O'Neal attended the Paseo Academy Of Fine And Performing Arts, with classmates Logan Richardson, Lil' Ronnie, and Brian Kennedy, where he studied jazz piano and composition under the mentorship of Ahmad Alaadeen. He studied classical piano and composition with Margie Cameron-Jarrett, whose musical lineage can be traced back to Franz Liszt.

Early Career
O'Neal began his career in music at a young age, touring with at the age of 19 after studying composition at Berklee College of Music. He then went on to attend the Manhattan School of Music, where he studied with Kenny Barron. It was there where he met the renowned American jazz pianist and composer, Andrew Hill, with whom he soon became the apprentice of. and became his apprentice. Hill was himself an apprentice of the prolific composer Paul Hindemith. 

Following Hill's advice, O'Neal left the Manhattan School of Music to replace pianist (musician)|Jason Moran]] in the influential band, the Greg Osby 4. This opportunity led to his major-label debut recording for Blue Note Records at the age of 21. In 2004, O'Neal premiered a jazz quartet featuring Greg Osby, Jeff "Tain" Watts, and Matt Brewer.

Later Career
In the following years, O'Neal released a number of critically acclaimed albums including "Charlie's Suite" (2006), which was a compilation of his family's legacy, "Whirling Mantis" (2010) with a jazz quartet, and a solo piano album "Marvelous Fantasy" (2011) on Smalls Records. He then partnered with Ski Beats and Damon Dash, after being signed to Universal Music Group as a songwriter and producer, to release the albums 24 Hour Karate School 2 (2011), Twilight (2012), and Cam'Ron And Vado's Blu Tops (2012).

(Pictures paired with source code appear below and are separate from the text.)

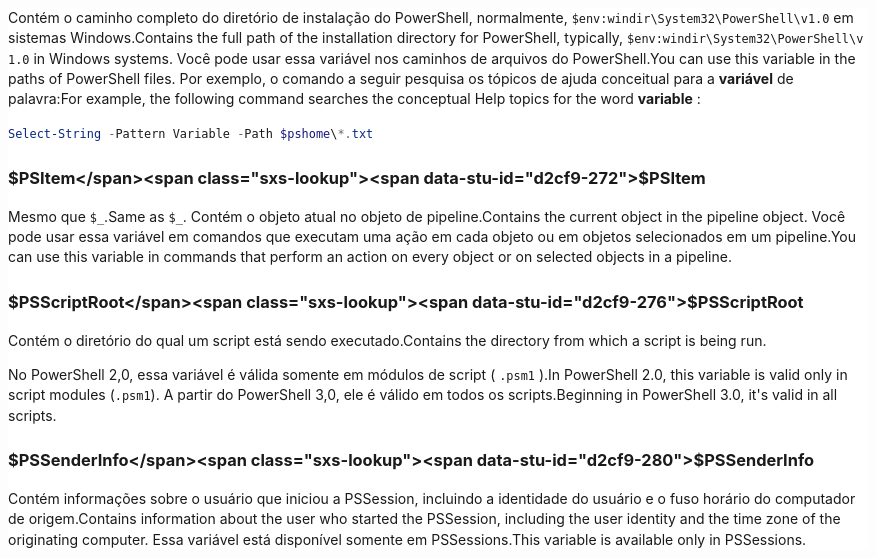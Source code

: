 <span data-ttu-id="d2cf9-269">Contém o caminho completo do diretório de instalação do PowerShell, normalmente, `$env:windir\System32\PowerShell\v1.0` em sistemas Windows.</span><span class="sxs-lookup"><span data-stu-id="d2cf9-269">Contains the full path of the installation directory for PowerShell, typically, `$env:windir\System32\PowerShell\v1.0` in Windows systems.</span></span> <span data-ttu-id="d2cf9-270">Você pode usar essa variável nos caminhos de arquivos do PowerShell.</span><span class="sxs-lookup"><span data-stu-id="d2cf9-270">You can use this variable in the paths of PowerShell files.</span></span> <span data-ttu-id="d2cf9-271">Por exemplo, o comando a seguir pesquisa os tópicos de ajuda conceitual para a **variável** de palavra:</span><span class="sxs-lookup"><span data-stu-id="d2cf9-271">For example, the following command searches the conceptual Help topics for the word **variable** :</span></span>

```powershell
Select-String -Pattern Variable -Path $pshome\*.txt
```

### <a name="psitem"></a><span data-ttu-id="d2cf9-272">$PSItem</span><span class="sxs-lookup"><span data-stu-id="d2cf9-272">$PSItem</span></span>

<span data-ttu-id="d2cf9-273">Mesmo que `$_`.</span><span class="sxs-lookup"><span data-stu-id="d2cf9-273">Same as `$_`.</span></span> <span data-ttu-id="d2cf9-274">Contém o objeto atual no objeto de pipeline.</span><span class="sxs-lookup"><span data-stu-id="d2cf9-274">Contains the current object in the pipeline object.</span></span> <span data-ttu-id="d2cf9-275">Você pode usar essa variável em comandos que executam uma ação em cada objeto ou em objetos selecionados em um pipeline.</span><span class="sxs-lookup"><span data-stu-id="d2cf9-275">You can use this variable in commands that perform an action on every object or on selected objects in a pipeline.</span></span>

### <a name="psscriptroot"></a><span data-ttu-id="d2cf9-276">$PSScriptRoot</span><span class="sxs-lookup"><span data-stu-id="d2cf9-276">$PSScriptRoot</span></span>

<span data-ttu-id="d2cf9-277">Contém o diretório do qual um script está sendo executado.</span><span class="sxs-lookup"><span data-stu-id="d2cf9-277">Contains the directory from which a script is being run.</span></span>

<span data-ttu-id="d2cf9-278">No PowerShell 2,0, essa variável é válida somente em módulos de script ( `.psm1` ).</span><span class="sxs-lookup"><span data-stu-id="d2cf9-278">In PowerShell 2.0, this variable is valid only in script modules (`.psm1`).</span></span>
<span data-ttu-id="d2cf9-279">A partir do PowerShell 3,0, ele é válido em todos os scripts.</span><span class="sxs-lookup"><span data-stu-id="d2cf9-279">Beginning in PowerShell 3.0, it's valid in all scripts.</span></span>

### <a name="pssenderinfo"></a><span data-ttu-id="d2cf9-280">$PSSenderInfo</span><span class="sxs-lookup"><span data-stu-id="d2cf9-280">$PSSenderInfo</span></span>

<span data-ttu-id="d2cf9-281">Contém informações sobre o usuário que iniciou a PSSession, incluindo a identidade do usuário e o fuso horário do computador de origem.</span><span class="sxs-lookup"><span data-stu-id="d2cf9-281">Contains information about the user who started the PSSession, including the user identity and the time zone of the originating computer.</span></span> <span data-ttu-id="d2cf9-282">Essa variável está disponível somente em PSSessions.</span><span class="sxs-lookup"><span data-stu-id="d2cf9-282">This variable is available only in PSSessions.</span></span>

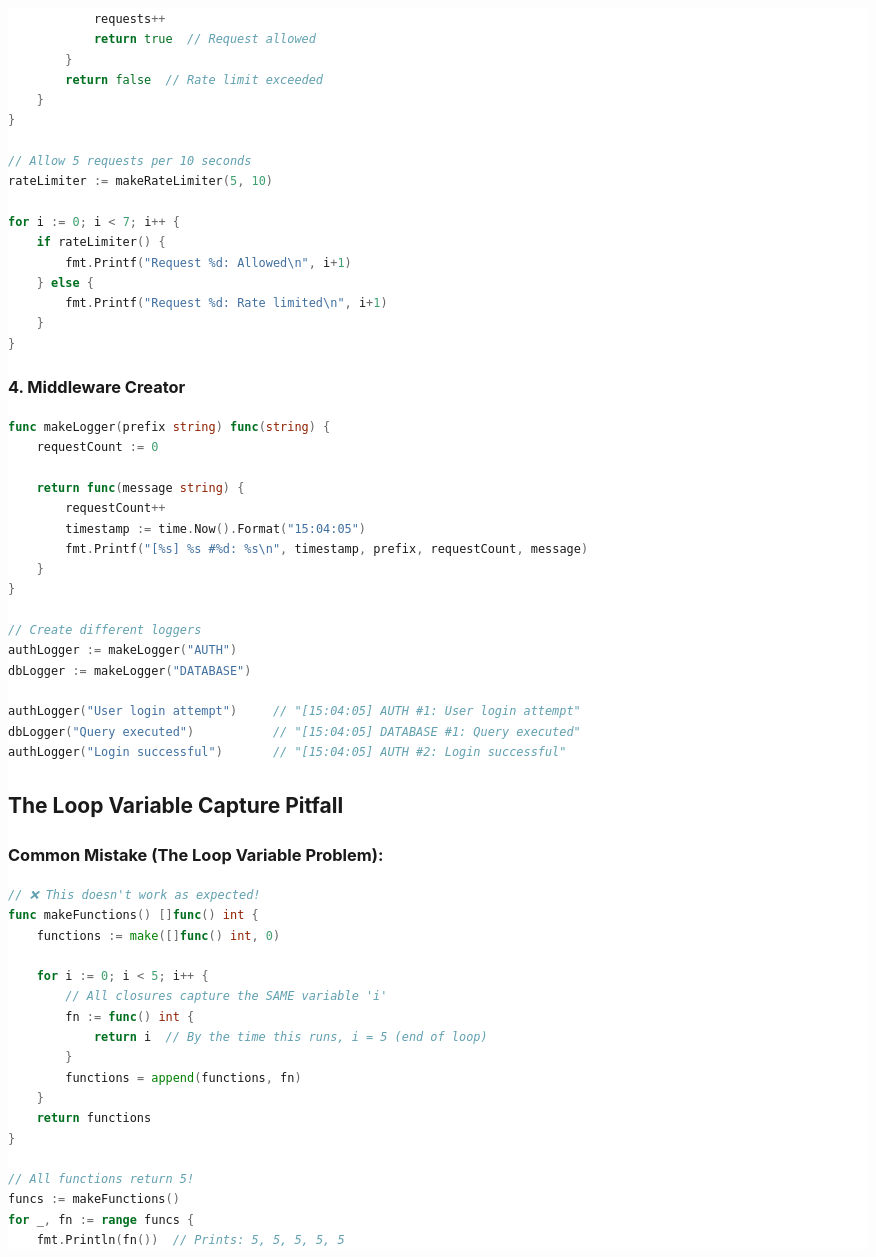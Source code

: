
 ```go
            requests++
            return true  // Request allowed
        }
        return false  // Rate limit exceeded
    }
}

// Allow 5 requests per 10 seconds
rateLimiter := makeRateLimiter(5, 10)

for i := 0; i < 7; i++ {
    if rateLimiter() {
        fmt.Printf("Request %d: Allowed\n", i+1)
    } else {
        fmt.Printf("Request %d: Rate limited\n", i+1)
    }
}
```

### 4. **Middleware Creator**
```go
func makeLogger(prefix string) func(string) {
    requestCount := 0
    
    return func(message string) {
        requestCount++
        timestamp := time.Now().Format("15:04:05")
        fmt.Printf("[%s] %s #%d: %s\n", timestamp, prefix, requestCount, message)
    }
}

// Create different loggers
authLogger := makeLogger("AUTH")
dbLogger := makeLogger("DATABASE")

authLogger("User login attempt")     // "[15:04:05] AUTH #1: User login attempt"
dbLogger("Query executed")           // "[15:04:05] DATABASE #1: Query executed"
authLogger("Login successful")       // "[15:04:05] AUTH #2: Login successful"
```

## The Loop Variable Capture Pitfall

### Common Mistake (The Loop Variable Problem):
```go
// ❌ This doesn't work as expected!
func makeFunctions() []func() int {
    functions := make([]func() int, 0)
    
    for i := 0; i < 5; i++ {
        // All closures capture the SAME variable 'i'
        fn := func() int {
            return i  // By the time this runs, i = 5 (end of loop)
        }
        functions = append(functions, fn)
    }
    return functions
}

// All functions return 5!
funcs := makeFunctions()
for _, fn := range funcs {
    fmt.Println(fn())  // Prints: 5, 5, 5, 5, 5
```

In 2012, O'Neal formed a partnership with producers Lil Ronnie and Jerry Wonda, working with many Pop and R&B artists (Miguel, Akon, Melissa Ethridge, Raphael Saadiq, French Montana). In 2013, he released the album "Man on the Street" featuring a jazz quartet as well as solo piano for BluRoc, an at the time incarnation of Rocafella Records distributed by Def Jam Records.

In 2015, O'Neal worked as a composer for a featurette and documentaries of the 2015 Disney film Tomorrowland, produced by Academy Award winning-filmmaker Anthony Giacchino. The film starred George Clooney and Britt Robertson, and was directed by Brad Bird, with the film-score being composed by Michael Giacchino. 

In May 2018, O'Neal released his solo piano album "Piano Cinema," with "Sam and Sam" serving as the lead single. Following the album release, O'Neal completed a spring tour across the U.S. with The Blk Shp, with Pixar as a partner.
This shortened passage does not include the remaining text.